━━━━━ Supplied information ━━━━━

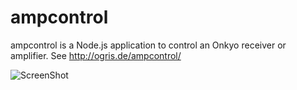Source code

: ampcontrol
==========

ampcontrol is a Node.js application to control an Onkyo receiver or amplifier. See http://ogris.de/ampcontrol/

![ScreenShot](http://ogris.de/ampcontrol/ampcontrol.png)
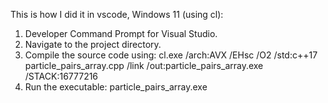 This is how I did it in vscode, Windows 11 (using cl):

1. Developer Command Prompt for Visual Studio.
2. Navigate to the project directory.
3. Compile the source code using:
      cl.exe /arch:AVX /EHsc /O2 /std:c++17 particle_pairs_array.cpp /link /out:particle_pairs_array.exe /STACK:16777216
4. Run the executable:
      particle_pairs_array.exe
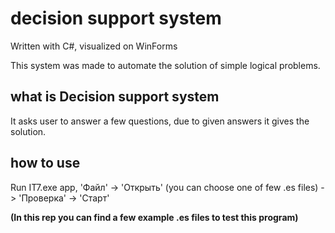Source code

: # decision support system

Written with C#, visualized on WinForms

This system was made to automate the solution of simple logical problems.

## what is Decision support system
It asks user to answer a few questions, due to given answers it gives the solution.

## how to use

Run IT7.exe app, 'Файл' -> 'Открыть' (you can choose one of few .es files) -> 'Проверка' -> 'Старт'


**(In this rep you can find a few example .es files to test this program)**
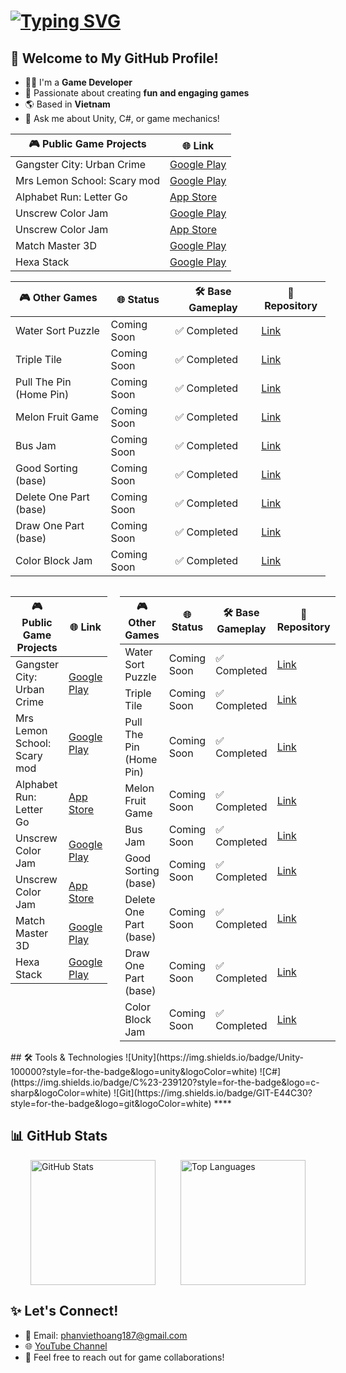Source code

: <h1 align="left">
  <a href="https://git.io/typing-svg">
    <img src="https://readme-typing-svg.herokuapp.com?font=Fira+Code&pause=1000&color=FF0000&width=435&lines=Hello!;I'm+Hoangpv;aka+lus187;Game+Developer;Unity+Enthusiast" alt="Typing SVG" />
  </a>
</h1>

## 🚀 Welcome to My GitHub Profile!
- 🧑‍💻 I'm a **Game Developer**
- 🎨 Passionate about creating **fun and engaging games**
- 🌎 Based in **Vietnam**
- 💬 Ask me about Unity, C#, or game mechanics!

<!--
📝 **Here's my CVs** <br />
You can see my resume or download from the link below: <br />
<a href="" download="">MyCV-VN.pdf (Vietnamese)</a> <br />
<a href="" download="">MyCV-ENG.pdf (English)</a> <br />
-->

| 🎮 **Public Game Projects**       | 🌐 **Link**                                                                                   |
|----------------------------------|---------------------------------------------------------------------------------------------|
| Gangster City: Urban Crime       | [Google Play](https://apkpure.net/vn/gangster-city-urban-crime/negaxy.gangster.city.urban.crime) |
| Mrs Lemon School: Scary mod      | [Google Play](https://play.google.com/store/apps/details?id=ngx.mrs.lemon.school.scary.mod)    |
| Alphabet Run: Letter Go          | [App Store](https://apps.apple.com/us/app/letter-race-3d-run-merge/id1659174430)              |
| Unscrew Color Jam               | [Google Play](https://play.google.com/store/apps/details?id=com.sg.screw.nuts.bolts.unscrew.color.jam.puzzle) |
| Unscrew Color Jam               | [App Store](https://apps.apple.com/vn/app/unscrew-color-jam/id6587564939?l=vi)              |
| Match Master 3D                  | [Google Play](https://apkpure.net/vn/match-master-3d-matching-game/com.sg.match3d.master.matchtriple) |
| Hexa Stack                       | [Google Play](https://play.google.com/store/apps/details?id=com.sg.hexastack)                 |

| 🎮 **Other Games**               | 🌐 **Status**   | 🛠️ **Base Gameplay**    | 📂 **Repository**   |
|----------------------------------|-----------------|-------------------------|---------------------|
| Water Sort Puzzle                | Coming Soon     | ✅ Completed            | [Link](#)           |
| Triple Tile                      | Coming Soon     | ✅ Completed            | [Link](#)           |
| Pull The Pin (Home Pin)          | Coming Soon     | ✅ Completed            | [Link](#)           |
| Melon Fruit Game                 | Coming Soon     | ✅ Completed            | [Link](#)           |
| Bus Jam                          | Coming Soon     | ✅ Completed            | [Link](#)           |
| Good Sorting (base)              | Coming Soon     | ✅ Completed            | [Link](#)           |
| Delete One Part (base)           | Coming Soon     | ✅ Completed            | [Link](#)           |
| Draw One Part (base)             | Coming Soon     | ✅ Completed            | [Link](#)           |
| Color Block Jam                  | Coming Soon     | ✅ Completed            | [Link](#)           |

<div style="display: flex; gap: 20px;">

  <!-- Bảng 1: Public Game Projects -->
  <div style="flex: 1;">
    <table>
      <thead>
        <tr>
          <th>🎮 <strong>Public Game Projects</strong></th>
          <th>🌐 <strong>Link</strong></th>
        </tr>
      </thead>
      <tbody>
        <tr>
          <td>Gangster City: Urban Crime</td>
          <td><a href="https://apkpure.net/vn/gangster-city-urban-crime/negaxy.gangster.city.urban.crime">Google Play</a></td>
        </tr>
        <tr>
          <td>Mrs Lemon School: Scary mod</td>
          <td><a href="https://play.google.com/store/apps/details?id=ngx.mrs.lemon.school.scary.mod">Google Play</a></td>
        </tr>
        <tr>
          <td>Alphabet Run: Letter Go</td>
          <td><a href="https://apps.apple.com/us/app/letter-race-3d-run-merge/id1659174430">App Store</a></td>
        </tr>
        <tr>
          <td>Unscrew Color Jam</td>
          <td><a href="https://play.google.com/store/apps/details?id=com.sg.screw.nuts.bolts.unscrew.color.jam.puzzle">Google Play</a></td>
        </tr>
        <tr>
          <td>Unscrew Color Jam</td>
          <td><a href="https://apps.apple.com/vn/app/unscrew-color-jam/id6587564939?l=vi">App Store</a></td>
        </tr>
        <tr>
          <td>Match Master 3D</td>
          <td><a href="https://apkpure.net/vn/match-master-3d-matching-game/com.sg.match3d.master.matchtriple">Google Play</a></td>
        </tr>
        <tr>
          <td>Hexa Stack</td>
          <td><a href="https://play.google.com/store/apps/details?id=com.sg.hexastack">Google Play</a></td>
        </tr>
      </tbody>
    </table>
  </div>

  <!-- Bảng 2: Other Games -->
  <div style="flex: 1;">
    <table>
      <thead>
        <tr>
          <th>🎮 <strong>Other Games</strong></th>
          <th>🌐 <strong>Status</strong></th>
          <th>🛠️ <strong>Base Gameplay</strong></th>
          <th>📂 <strong>Repository</strong></th>
        </tr>
      </thead>
      <tbody>
        <tr>
          <td>Water Sort Puzzle</td>
          <td>Coming Soon</td>
          <td>✅ Completed</td>
          <td><a href="#">Link</a></td>
        </tr>
        <tr>
          <td>Triple Tile</td>
          <td>Coming Soon</td>
          <td>✅ Completed</td>
          <td><a href="#">Link</a></td>
        </tr>
        <tr>
          <td>Pull The Pin (Home Pin)</td>
          <td>Coming Soon</td>
          <td>✅ Completed</td>
          <td><a href="#">Link</a></td>
        </tr>
        <tr>
          <td>Melon Fruit Game</td>
          <td>Coming Soon</td>
          <td>✅ Completed</td>
          <td><a href="#">Link</a></td>
        </tr>
        <tr>
          <td>Bus Jam</td>
          <td>Coming Soon</td>
          <td>✅ Completed</td>
          <td><a href="#">Link</a></td>
        </tr>
        <tr>
          <td>Good Sorting (base)</td>
          <td>Coming Soon</td>
          <td>✅ Completed</td>
          <td><a href="#">Link</a></td>
        </tr>
        <tr>
          <td>Delete One Part (base)</td>
          <td>Coming Soon</td>
          <td>✅ Completed</td>
          <td><a href="#">Link</a></td>
        </tr>
        <tr>
          <td>Draw One Part (base)</td>
          <td>Coming Soon</td>
          <td>✅ Completed</td>
          <td><a href="#">Link</a></td>
        </tr>
        <tr>
          <td>Color Block Jam</td>
          <td>Coming Soon</td>
          <td>✅ Completed</td>
          <td><a href="#">Link</a></td>
        </tr>
      </tbody>
    </table>
  </div>

</div>
## 🛠️ Tools & Technologies
![Unity](https://img.shields.io/badge/Unity-100000?style=for-the-badge&logo=unity&logoColor=white)
![C#](https://img.shields.io/badge/C%23-239120?style=for-the-badge&logo=c-sharp&logoColor=white)
![Git](https://img.shields.io/badge/GIT-E44C30?style=for-the-badge&logo=git&logoColor=white)
****

## 📊 GitHub Stats
<p align="center">
  <div style="display: inline-flex; justify-content: center; align-items: center; gap: 40px; width: 100%; flex-wrap: nowrap;">
    <img src="https://github-readme-stats.vercel.app/api?username=hoangpv2k&show_icons=true&theme=radical" alt="GitHub Stats" style="height: 200px; object-fit: contain;">
    <img src="https://github-readme-stats.vercel.app/api/top-langs/?username=hoangpv2k&layout=compact&theme=radical" alt="Top Languages" style="height: 200px; object-fit: contain;">
  </div>
</p>

 ## ✨ Let's Connect!
- 📧 Email: [phanviethoang187@gmail.com](mailto:phanviethoang187@gmail.com)
- 🌐 [YouTube Channel](https://www.youtube.com/@viethoangphan3575)
- 💬 Feel free to reach out for game collaborations!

━━━━━

Problem to solve
The lines to extract from the data above begin with the line containing "<th>📂 <strong>" and end with the line containing "<td>Triple Tile</td>". Extract them exactly, including both.

Exercise response
          <th>📂 <strong>Repository</strong></th>
        </tr>
      </thead>
      <tbody>
        <tr>
          <td>Water Sort Puzzle</td>
          <td>Coming Soon</td>
          <td>✅ Completed</td>
          <td><a href="#">Link</a></td>
        </tr>
        <tr>
          <td>Triple Tile</td>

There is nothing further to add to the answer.